» **EXERCISE GOAL**:
The records below must be written out exactly, with every picture left behind.
———
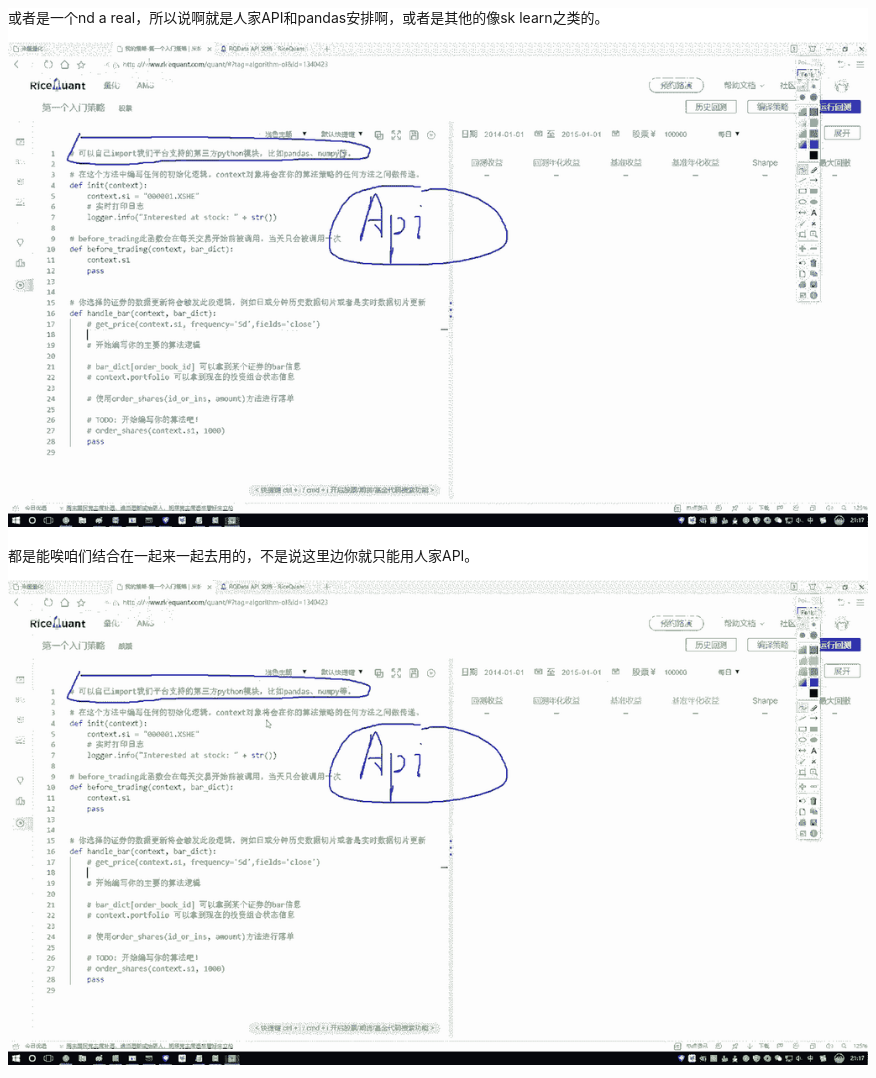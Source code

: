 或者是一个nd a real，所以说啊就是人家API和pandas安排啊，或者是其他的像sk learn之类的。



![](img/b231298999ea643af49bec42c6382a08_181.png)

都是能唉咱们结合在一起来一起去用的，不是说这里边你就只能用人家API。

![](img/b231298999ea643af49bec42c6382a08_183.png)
———
» **SOLUTION FOR THIS TASK**:
Source code

: 或者是一个nd a real，所以说啊就是人家API和pandas安排啊，或者是其他的像sk learn之类的。



![](img/b231298999ea643af49bec42c6382a08_181.png)

都是能唉咱们结合在一起来一起去用的，不是说这里边你就只能用人家API。

![](img/b231298999ea643af49bec42c6382a08_183.png)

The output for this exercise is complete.